### Task goal
Each entry has to be copied exactly, with nothing missed.

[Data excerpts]
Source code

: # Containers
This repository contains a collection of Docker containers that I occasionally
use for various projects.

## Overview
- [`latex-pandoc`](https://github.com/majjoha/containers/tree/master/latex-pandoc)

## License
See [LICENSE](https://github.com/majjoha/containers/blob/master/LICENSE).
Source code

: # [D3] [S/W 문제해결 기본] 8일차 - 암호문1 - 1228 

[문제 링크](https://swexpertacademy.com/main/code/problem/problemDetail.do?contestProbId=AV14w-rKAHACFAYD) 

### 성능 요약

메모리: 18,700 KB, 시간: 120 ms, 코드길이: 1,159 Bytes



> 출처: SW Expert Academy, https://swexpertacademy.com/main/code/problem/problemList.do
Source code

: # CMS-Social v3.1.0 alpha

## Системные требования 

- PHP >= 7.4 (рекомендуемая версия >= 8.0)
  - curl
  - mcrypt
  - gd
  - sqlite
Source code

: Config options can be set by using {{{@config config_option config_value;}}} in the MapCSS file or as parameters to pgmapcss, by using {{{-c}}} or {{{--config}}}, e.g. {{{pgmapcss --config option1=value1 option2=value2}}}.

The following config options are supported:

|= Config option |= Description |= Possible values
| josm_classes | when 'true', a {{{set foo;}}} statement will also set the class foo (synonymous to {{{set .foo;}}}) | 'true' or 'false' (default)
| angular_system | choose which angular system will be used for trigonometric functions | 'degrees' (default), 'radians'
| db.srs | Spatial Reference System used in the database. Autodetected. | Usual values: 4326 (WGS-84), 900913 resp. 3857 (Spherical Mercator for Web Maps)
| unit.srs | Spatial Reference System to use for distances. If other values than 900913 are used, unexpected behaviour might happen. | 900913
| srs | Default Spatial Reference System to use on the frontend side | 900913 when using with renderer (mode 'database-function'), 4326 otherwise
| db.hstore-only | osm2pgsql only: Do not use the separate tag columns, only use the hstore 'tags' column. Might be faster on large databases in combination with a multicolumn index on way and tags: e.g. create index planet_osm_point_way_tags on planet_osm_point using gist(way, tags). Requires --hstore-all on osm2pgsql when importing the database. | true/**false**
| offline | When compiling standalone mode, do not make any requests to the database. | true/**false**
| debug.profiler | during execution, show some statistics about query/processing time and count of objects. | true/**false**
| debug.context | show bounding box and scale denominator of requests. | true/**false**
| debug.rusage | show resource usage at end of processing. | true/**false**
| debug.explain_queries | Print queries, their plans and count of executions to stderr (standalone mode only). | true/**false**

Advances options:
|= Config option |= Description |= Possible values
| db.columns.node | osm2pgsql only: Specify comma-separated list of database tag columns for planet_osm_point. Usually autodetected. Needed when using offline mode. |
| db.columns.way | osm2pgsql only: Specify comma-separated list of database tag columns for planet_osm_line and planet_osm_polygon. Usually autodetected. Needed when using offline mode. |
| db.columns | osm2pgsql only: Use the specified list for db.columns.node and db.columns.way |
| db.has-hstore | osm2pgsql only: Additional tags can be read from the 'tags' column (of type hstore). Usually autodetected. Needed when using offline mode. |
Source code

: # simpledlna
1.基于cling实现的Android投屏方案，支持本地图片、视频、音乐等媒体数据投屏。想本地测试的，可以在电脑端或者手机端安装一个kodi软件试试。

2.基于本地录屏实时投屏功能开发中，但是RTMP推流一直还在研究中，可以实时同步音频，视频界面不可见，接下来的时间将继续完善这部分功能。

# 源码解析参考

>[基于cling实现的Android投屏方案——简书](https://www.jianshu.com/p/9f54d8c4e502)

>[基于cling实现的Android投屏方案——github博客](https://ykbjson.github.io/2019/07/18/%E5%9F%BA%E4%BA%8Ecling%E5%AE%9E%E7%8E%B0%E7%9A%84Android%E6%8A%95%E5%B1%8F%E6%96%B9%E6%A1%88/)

### Solved exercise
Source code

: # Containers
This repository contains a collection of Docker containers that I occasionally
use for various projects.

## Overview
- [`latex-pandoc`](https://github.com/majjoha/containers/tree/master/latex-pandoc)

## License
See [LICENSE](https://github.com/majjoha/containers/blob/master/LICENSE).
Source code

: # [D3] [S/W 문제해결 기본] 8일차 - 암호문1 - 1228 

[문제 링크](https://swexpertacademy.com/main/code/problem/problemDetail.do?contestProbId=AV14w-rKAHACFAYD) 

### 성능 요약

메모리: 18,700 KB, 시간: 120 ms, 코드길이: 1,159 Bytes



> 출처: SW Expert Academy, https://swexpertacademy.com/main/code/problem/problemList.do
Source code

: # CMS-Social v3.1.0 alpha

## Системные требования 

- PHP >= 7.4 (рекомендуемая версия >= 8.0)
  - curl
  - mcrypt
  - gd
  - sqlite
Source code

: Config options can be set by using {{{@config config_option config_value;}}} in the MapCSS file or as parameters to pgmapcss, by using {{{-c}}} or {{{--config}}}, e.g. {{{pgmapcss --config option1=value1 option2=value2}}}.

The following config options are supported:

|= Config option |= Description |= Possible values
| josm_classes | when 'true', a {{{set foo;}}} statement will also set the class foo (synonymous to {{{set .foo;}}}) | 'true' or 'false' (default)
| angular_system | choose which angular system will be used for trigonometric functions | 'degrees' (default), 'radians'
| db.srs | Spatial Reference System used in the database. Autodetected. | Usual values: 4326 (WGS-84), 900913 resp. 3857 (Spherical Mercator for Web Maps)
| unit.srs | Spatial Reference System to use for distances. If other values than 900913 are used, unexpected behaviour might happen. | 900913
| srs | Default Spatial Reference System to use on the frontend side | 900913 when using with renderer (mode 'database-function'), 4326 otherwise
| db.hstore-only | osm2pgsql only: Do not use the separate tag columns, only use the hstore 'tags' column. Might be faster on large databases in combination with a multicolumn index on way and tags: e.g. create index planet_osm_point_way_tags on planet_osm_point using gist(way, tags). Requires --hstore-all on osm2pgsql when importing the database. | true/**false**
| offline | When compiling standalone mode, do not make any requests to the database. | true/**false**
| debug.profiler | during execution, show some statistics about query/processing time and count of objects. | true/**false**
| debug.context | show bounding box and scale denominator of requests. | true/**false**
| debug.rusage | show resource usage at end of processing. | true/**false**
| debug.explain_queries | Print queries, their plans and count of executions to stderr (standalone mode only). | true/**false**

Advances options:
|= Config option |= Description |= Possible values
| db.columns.node | osm2pgsql only: Specify comma-separated list of database tag columns for planet_osm_point. Usually autodetected. Needed when using offline mode. |
| db.columns.way | osm2pgsql only: Specify comma-separated list of database tag columns for planet_osm_line and planet_osm_polygon. Usually autodetected. Needed when using offline mode. |
| db.columns | osm2pgsql only: Use the specified list for db.columns.node and db.columns.way |
| db.has-hstore | osm2pgsql only: Additional tags can be read from the 'tags' column (of type hstore). Usually autodetected. Needed when using offline mode. |
Source code

: # simpledlna
1.基于cling实现的Android投屏方案，支持本地图片、视频、音乐等媒体数据投屏。想本地测试的，可以在电脑端或者手机端安装一个kodi软件试试。

2.基于本地录屏实时投屏功能开发中，但是RTMP推流一直还在研究中，可以实时同步音频，视频界面不可见，接下来的时间将继续完善这部分功能。

# 源码解析参考

>[基于cling实现的Android投屏方案——简书](https://www.jianshu.com/p/9f54d8c4e502)

>[基于cling实现的Android投屏方案——github博客](https://ykbjson.github.io/2019/07/18/%E5%9F%BA%E4%BA%8Ecling%E5%AE%9E%E7%8E%B0%E7%9A%84Android%E6%8A%95%E5%B1%8F%E6%96%B9%E6%A1%88/)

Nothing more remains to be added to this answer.